____ EXTRACTED INFORMATION

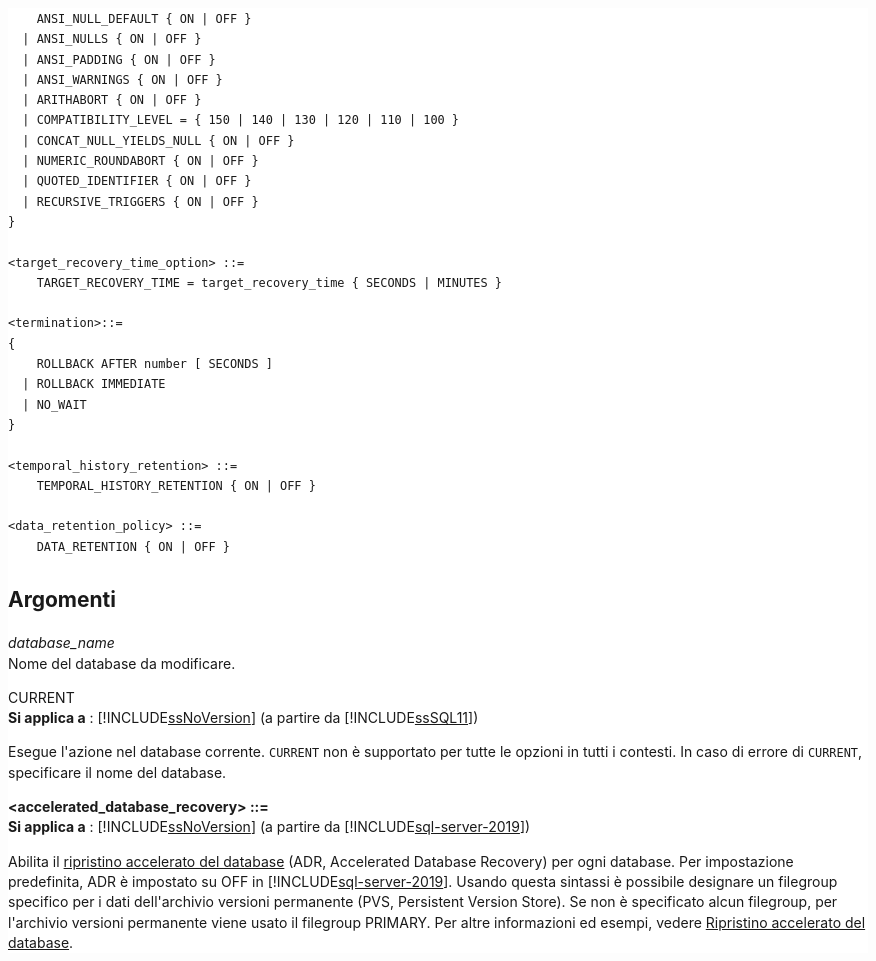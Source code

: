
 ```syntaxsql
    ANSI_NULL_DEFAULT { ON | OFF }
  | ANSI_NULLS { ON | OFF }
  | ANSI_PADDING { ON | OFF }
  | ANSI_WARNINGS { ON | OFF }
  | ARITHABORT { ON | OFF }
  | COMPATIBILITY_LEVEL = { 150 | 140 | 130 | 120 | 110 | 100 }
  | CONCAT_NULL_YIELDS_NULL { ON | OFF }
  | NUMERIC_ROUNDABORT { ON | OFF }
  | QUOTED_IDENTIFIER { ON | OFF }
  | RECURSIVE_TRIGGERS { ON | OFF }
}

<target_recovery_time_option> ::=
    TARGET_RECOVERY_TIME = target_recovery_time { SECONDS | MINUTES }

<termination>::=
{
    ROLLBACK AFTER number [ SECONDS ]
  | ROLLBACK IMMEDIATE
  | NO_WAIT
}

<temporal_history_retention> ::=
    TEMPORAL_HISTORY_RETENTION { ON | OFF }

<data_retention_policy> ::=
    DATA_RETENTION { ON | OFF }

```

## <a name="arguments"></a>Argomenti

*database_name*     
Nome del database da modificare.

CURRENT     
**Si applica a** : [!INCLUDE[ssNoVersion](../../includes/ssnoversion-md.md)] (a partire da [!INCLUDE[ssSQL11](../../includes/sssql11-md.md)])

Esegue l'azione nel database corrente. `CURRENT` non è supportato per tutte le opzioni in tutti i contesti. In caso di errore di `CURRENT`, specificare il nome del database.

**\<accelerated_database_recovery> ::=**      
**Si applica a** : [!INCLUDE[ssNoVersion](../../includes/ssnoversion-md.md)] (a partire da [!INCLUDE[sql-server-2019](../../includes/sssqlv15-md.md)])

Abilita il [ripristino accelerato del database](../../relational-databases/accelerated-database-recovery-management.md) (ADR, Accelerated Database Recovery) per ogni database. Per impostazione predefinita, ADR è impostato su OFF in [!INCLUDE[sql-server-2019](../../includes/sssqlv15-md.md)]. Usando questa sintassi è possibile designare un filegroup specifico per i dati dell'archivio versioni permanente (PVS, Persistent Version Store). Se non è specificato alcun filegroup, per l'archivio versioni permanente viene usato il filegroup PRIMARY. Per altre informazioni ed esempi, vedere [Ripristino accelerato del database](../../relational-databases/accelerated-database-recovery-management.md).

________

Only the number is wanted: how many lines of the material contain the word "ssnoversion"?

__WRITTEN REPLY__. 2